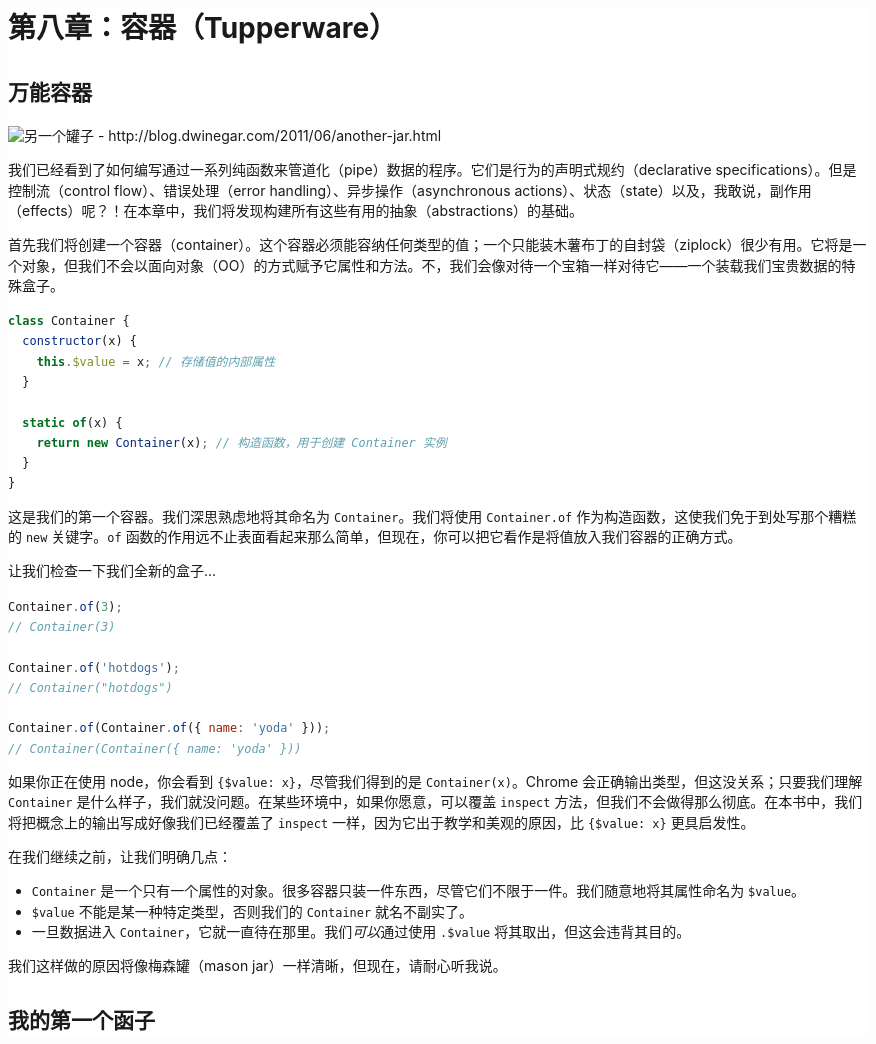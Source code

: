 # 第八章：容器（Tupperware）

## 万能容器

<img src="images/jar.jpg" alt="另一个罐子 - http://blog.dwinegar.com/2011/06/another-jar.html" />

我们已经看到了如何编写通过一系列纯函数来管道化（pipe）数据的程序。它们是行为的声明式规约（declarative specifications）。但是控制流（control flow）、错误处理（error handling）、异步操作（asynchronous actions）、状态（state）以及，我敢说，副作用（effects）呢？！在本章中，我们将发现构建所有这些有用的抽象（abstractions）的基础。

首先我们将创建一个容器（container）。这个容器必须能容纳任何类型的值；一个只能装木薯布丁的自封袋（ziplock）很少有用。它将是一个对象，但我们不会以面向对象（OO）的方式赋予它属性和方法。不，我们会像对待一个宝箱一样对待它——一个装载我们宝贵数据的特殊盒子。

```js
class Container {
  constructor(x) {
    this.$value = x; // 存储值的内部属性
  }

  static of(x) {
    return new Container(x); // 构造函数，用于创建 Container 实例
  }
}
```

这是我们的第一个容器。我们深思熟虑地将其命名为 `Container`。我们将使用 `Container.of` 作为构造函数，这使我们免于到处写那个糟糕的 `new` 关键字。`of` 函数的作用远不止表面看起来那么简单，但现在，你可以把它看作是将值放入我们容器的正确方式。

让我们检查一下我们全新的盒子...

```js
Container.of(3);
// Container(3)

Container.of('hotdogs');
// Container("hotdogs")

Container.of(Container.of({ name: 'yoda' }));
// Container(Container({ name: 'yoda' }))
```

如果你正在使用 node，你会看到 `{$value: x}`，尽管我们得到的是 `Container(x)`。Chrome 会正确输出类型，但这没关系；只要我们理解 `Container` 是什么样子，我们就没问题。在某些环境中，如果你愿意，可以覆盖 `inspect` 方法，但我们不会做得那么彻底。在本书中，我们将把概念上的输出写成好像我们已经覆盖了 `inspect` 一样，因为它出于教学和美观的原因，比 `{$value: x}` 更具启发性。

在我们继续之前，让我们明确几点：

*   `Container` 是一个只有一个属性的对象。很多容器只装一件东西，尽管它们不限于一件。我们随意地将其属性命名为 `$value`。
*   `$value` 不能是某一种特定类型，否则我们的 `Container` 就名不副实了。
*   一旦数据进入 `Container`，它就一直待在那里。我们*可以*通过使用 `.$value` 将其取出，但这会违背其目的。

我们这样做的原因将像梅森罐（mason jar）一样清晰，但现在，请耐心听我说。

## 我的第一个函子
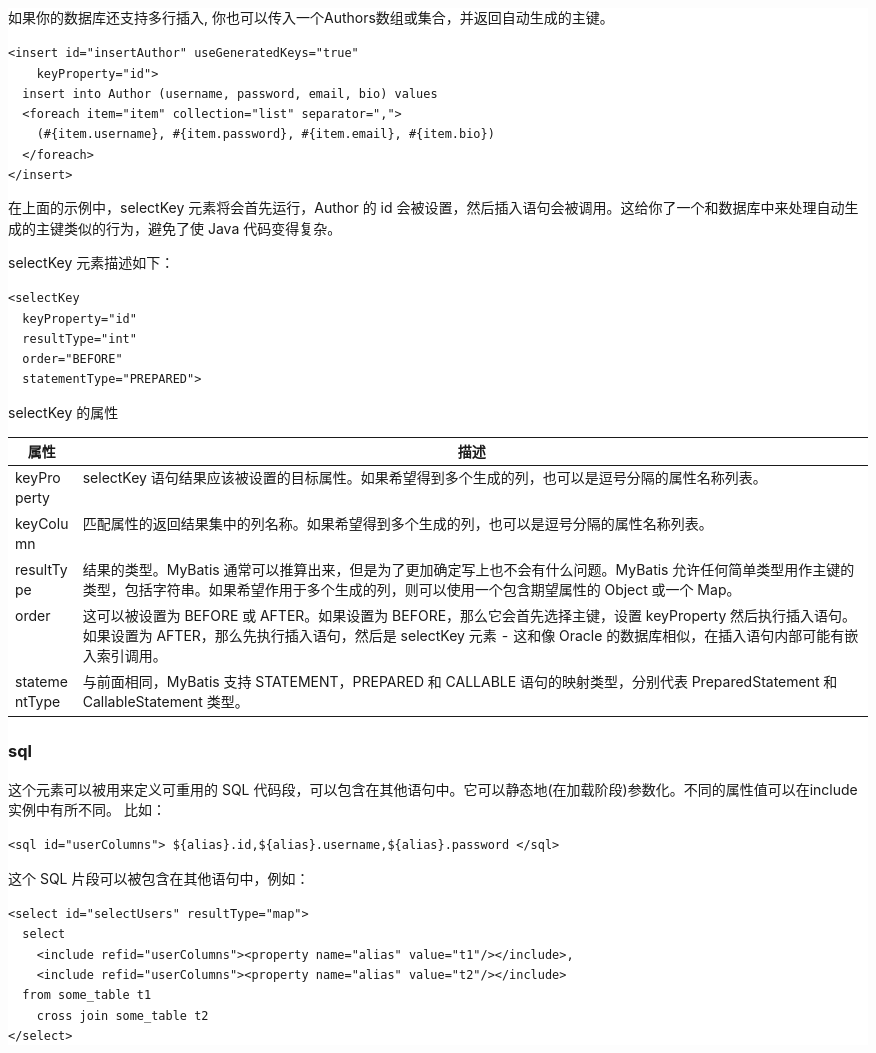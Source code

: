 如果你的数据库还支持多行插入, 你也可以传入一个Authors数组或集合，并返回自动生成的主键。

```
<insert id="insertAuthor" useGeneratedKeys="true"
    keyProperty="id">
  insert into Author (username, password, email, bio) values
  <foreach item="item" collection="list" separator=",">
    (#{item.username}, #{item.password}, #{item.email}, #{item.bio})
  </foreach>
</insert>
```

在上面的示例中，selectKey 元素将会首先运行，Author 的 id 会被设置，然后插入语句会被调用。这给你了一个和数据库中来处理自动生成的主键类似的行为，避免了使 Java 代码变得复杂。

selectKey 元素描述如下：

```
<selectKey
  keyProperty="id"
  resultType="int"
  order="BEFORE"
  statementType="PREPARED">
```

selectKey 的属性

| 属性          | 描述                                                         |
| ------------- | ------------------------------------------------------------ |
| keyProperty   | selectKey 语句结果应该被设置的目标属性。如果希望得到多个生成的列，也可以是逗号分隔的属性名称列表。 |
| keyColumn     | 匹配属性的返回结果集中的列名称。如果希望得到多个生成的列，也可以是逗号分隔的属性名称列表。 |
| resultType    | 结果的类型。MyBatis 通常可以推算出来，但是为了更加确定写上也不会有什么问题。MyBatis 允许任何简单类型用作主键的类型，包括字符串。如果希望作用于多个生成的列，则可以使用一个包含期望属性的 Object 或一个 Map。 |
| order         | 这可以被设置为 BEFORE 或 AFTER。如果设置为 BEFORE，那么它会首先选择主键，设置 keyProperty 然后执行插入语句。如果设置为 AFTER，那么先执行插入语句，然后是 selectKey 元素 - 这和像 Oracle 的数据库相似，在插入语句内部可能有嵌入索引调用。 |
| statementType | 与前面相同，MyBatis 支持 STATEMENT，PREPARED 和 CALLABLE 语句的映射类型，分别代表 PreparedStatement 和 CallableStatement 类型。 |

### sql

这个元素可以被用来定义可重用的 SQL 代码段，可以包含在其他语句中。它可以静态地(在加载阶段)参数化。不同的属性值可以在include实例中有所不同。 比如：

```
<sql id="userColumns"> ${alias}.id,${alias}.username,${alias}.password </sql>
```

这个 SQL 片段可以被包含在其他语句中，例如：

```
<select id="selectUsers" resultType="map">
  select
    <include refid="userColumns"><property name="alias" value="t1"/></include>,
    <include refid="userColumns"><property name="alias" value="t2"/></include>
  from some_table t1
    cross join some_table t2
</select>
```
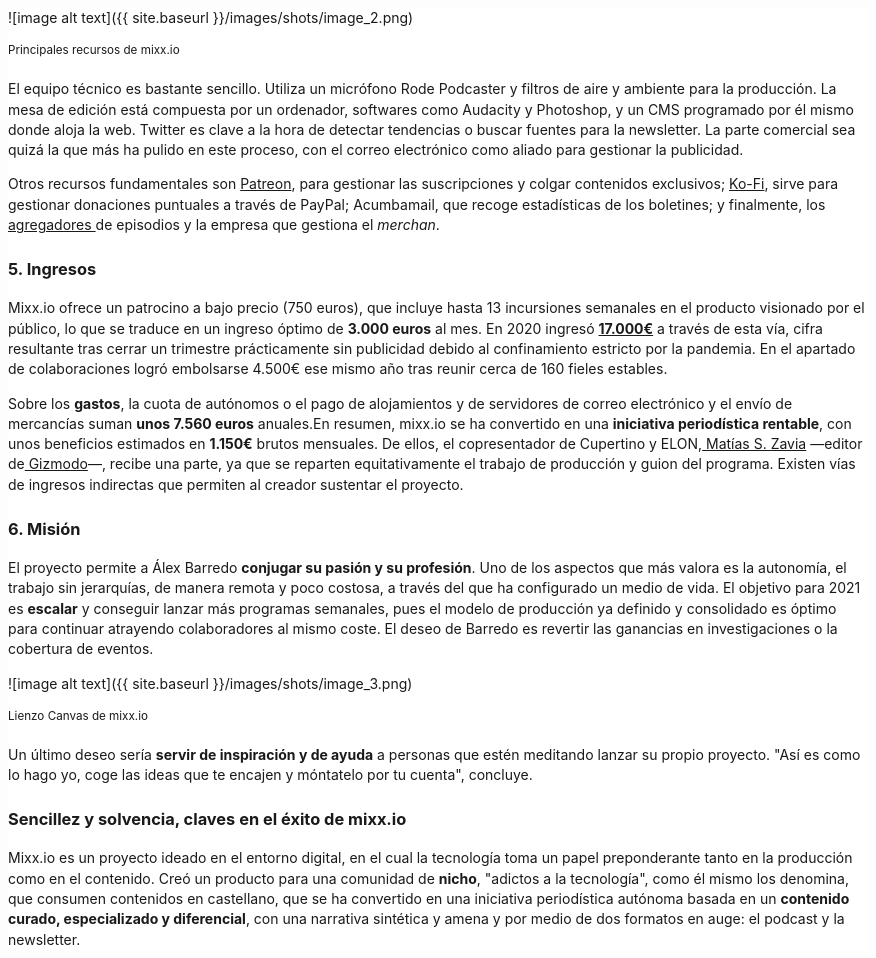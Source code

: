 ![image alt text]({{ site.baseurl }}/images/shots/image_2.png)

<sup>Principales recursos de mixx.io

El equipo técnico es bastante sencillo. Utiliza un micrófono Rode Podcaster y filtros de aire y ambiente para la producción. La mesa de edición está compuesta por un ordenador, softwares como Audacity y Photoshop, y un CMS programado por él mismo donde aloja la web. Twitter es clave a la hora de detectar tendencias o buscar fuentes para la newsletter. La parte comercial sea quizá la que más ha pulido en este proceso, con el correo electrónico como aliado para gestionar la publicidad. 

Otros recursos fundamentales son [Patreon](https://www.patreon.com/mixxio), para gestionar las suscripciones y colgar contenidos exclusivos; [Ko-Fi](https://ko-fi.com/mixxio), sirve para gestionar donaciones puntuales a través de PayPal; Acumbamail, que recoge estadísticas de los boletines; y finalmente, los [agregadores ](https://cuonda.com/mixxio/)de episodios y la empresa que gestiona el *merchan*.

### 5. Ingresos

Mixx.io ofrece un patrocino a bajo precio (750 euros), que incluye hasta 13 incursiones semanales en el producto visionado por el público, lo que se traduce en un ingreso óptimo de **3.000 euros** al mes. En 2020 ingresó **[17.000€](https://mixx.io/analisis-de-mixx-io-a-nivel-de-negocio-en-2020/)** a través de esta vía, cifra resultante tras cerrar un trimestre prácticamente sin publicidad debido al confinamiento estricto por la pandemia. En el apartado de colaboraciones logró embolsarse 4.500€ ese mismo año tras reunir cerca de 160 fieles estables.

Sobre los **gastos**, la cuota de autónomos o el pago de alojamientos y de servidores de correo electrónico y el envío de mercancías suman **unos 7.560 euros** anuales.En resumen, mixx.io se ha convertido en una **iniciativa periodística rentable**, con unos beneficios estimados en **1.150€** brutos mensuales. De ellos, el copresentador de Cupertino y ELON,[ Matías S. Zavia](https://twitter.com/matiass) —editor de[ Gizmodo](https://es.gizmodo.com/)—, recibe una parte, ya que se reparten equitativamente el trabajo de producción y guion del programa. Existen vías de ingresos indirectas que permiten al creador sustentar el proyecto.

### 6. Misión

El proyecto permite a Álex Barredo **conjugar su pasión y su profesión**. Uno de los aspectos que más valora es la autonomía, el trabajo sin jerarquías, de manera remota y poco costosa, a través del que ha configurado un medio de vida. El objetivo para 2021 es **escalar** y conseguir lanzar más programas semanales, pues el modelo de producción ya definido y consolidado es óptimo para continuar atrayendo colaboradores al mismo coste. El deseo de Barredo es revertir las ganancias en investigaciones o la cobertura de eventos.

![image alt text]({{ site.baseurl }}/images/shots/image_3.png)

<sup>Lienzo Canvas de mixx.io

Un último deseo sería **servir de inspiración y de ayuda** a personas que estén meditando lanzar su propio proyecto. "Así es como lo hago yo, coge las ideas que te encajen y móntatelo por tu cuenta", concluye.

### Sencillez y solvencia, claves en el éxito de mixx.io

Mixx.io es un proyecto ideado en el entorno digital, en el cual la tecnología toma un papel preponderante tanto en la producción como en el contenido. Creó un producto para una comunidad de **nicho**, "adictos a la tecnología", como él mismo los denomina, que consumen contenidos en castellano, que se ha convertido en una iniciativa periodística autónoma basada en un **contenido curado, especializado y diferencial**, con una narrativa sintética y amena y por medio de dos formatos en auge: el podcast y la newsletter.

▸ Work to complete
The job here is to find each line above with the word "如果希望得到多个生成的列" and copy it.

▸ Answer section
| keyProperty   | selectKey 语句结果应该被设置的目标属性。如果希望得到多个生成的列，也可以是逗号分隔的属性名称列表。 |
| keyColumn     | 匹配属性的返回结果集中的列名称。如果希望得到多个生成的列，也可以是逗号分隔的属性名称列表。 |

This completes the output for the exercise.